The stages of grief have different amplitudes in different people. It depends on many variables. Those stages that are constructively experienced lead to overcoming the crisis situation

How to support the victims?

Will the person affected by the disaster successfully pass through these stages? This largely depends on receiving social support, thanks to which a person regains the opportunity to return to normal life.

Many studies found that those who felt they could talk to other people were the best at dealing with traumatic experiences. Relatives will help or show participation in solving their problems.

At the same time, social support has three main ways of implementation:

  • firstly, it is emotional participation, expressed in sympathy, love, or empathy;
  • secondly, it is instrumental assistance in material form or in the form of rendering services;
  • third, providing information that relates to the stressful event.
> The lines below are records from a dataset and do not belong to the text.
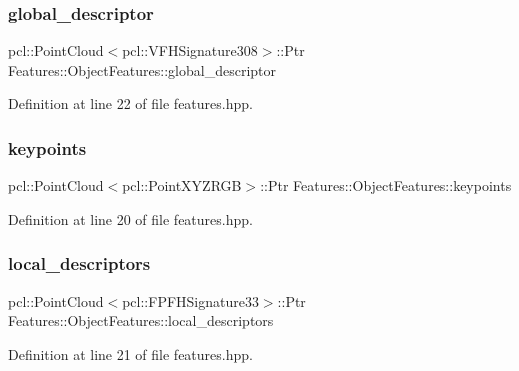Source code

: \subsubsection{\texorpdfstring{global\+\_\+descriptor}{global\_descriptor}}
{\footnotesize\ttfamily pcl\+::\+Point\+Cloud$<$pcl\+::\+V\+F\+H\+Signature308$>$\+::Ptr Features\+::\+Object\+Features\+::global\+\_\+descriptor}



Definition at line 22 of file features.\+hpp.

\hypertarget{struct_features_1_1_object_features_a1d79b5b8a3ed32e75e3bb31bf90e1f27}{}\label{struct_features_1_1_object_features_a1d79b5b8a3ed32e75e3bb31bf90e1f27} 
\subsubsection{\texorpdfstring{keypoints}{keypoints}}
{\footnotesize\ttfamily pcl\+::\+Point\+Cloud$<$pcl\+::\+Point\+X\+Y\+Z\+R\+GB$>$\+::Ptr Features\+::\+Object\+Features\+::keypoints}



Definition at line 20 of file features.\+hpp.

\hypertarget{struct_features_1_1_object_features_a6a0716472128159b45153c96404ad8c4}{}\label{struct_features_1_1_object_features_a6a0716472128159b45153c96404ad8c4} 
\subsubsection{\texorpdfstring{local\+\_\+descriptors}{local\_descriptors}}
{\footnotesize\ttfamily pcl\+::\+Point\+Cloud$<$pcl\+::\+F\+P\+F\+H\+Signature33$>$\+::Ptr Features\+::\+Object\+Features\+::local\+\_\+descriptors}



Definition at line 21 of file features.\+hpp.

\hypertarget{struct_features_1_1_object_features_ad0d958cfd324196e673ace91e4f57a94}{}\label{struct_features_1_1_object_features_ad0d958cfd324196e673ace91e4f57a94}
Social support effectively reduces psychological distress and improves the functioning of the immune system

In individualistic and collectivist cultures, there is a difference in the provision of social support. People in advanced collectivist societies suffer less from the effects of stress than in individualist ones, because they are more likely to receive help. Therefore, in a crisis situation, individualists quite often "go their own way of suffering alone", and collectivists - "together with everyone."

We mobilize internal resources

In real life, first of all, it is necessary to use internal resources. We are talking about dispositional optimism, which provides an opportunity to more positively assess stressful events and mobilize their resources to have a direct impact on the stressor.

Optimists were found to have fewer negative changes in the immune system in response to stress than pessimists

An important feature is such a personal aspect as stress resistance, which is a combination of attitudes such as a sense of duty, a positive attitude towards difficulties and an internal (internal) locus of control. These qualities serve as a strong buffer against the negative effects of coping with stress and their consequences.

So, viewers with an external locus of control (externalities), watching tragic events, often "drive" themselves into stress, provoke various psychosomatic illnesses. At the same time, TV viewers-interns have more endurance. They are able to overcome even those stressful events that, in principle, cannot be controlled. And disasters are just such situations

Also, people with increased neuroticism, being at the epicenter of a disaster or watching it from the outside, react much more strongly to its circumstances than people with a low level of anxiety.

This is especially important to consider in a situation where eyewitnesses become a valuable source of information in conditions of uncertainty and heightened emotional arousal.

Why is it so difficult to help in extreme situations?

The fact is that the victim's picture of the world changes dramatically, he begins to divide his life into two parts - before and after. There is a feeling that those around him cannot understand his feelings and experiences, and the mental trauma takes the form of an all-consuming cloud. Therefore, it is so important to create conditions under which the victim can openly express feelings associated with the experienced or experienced event.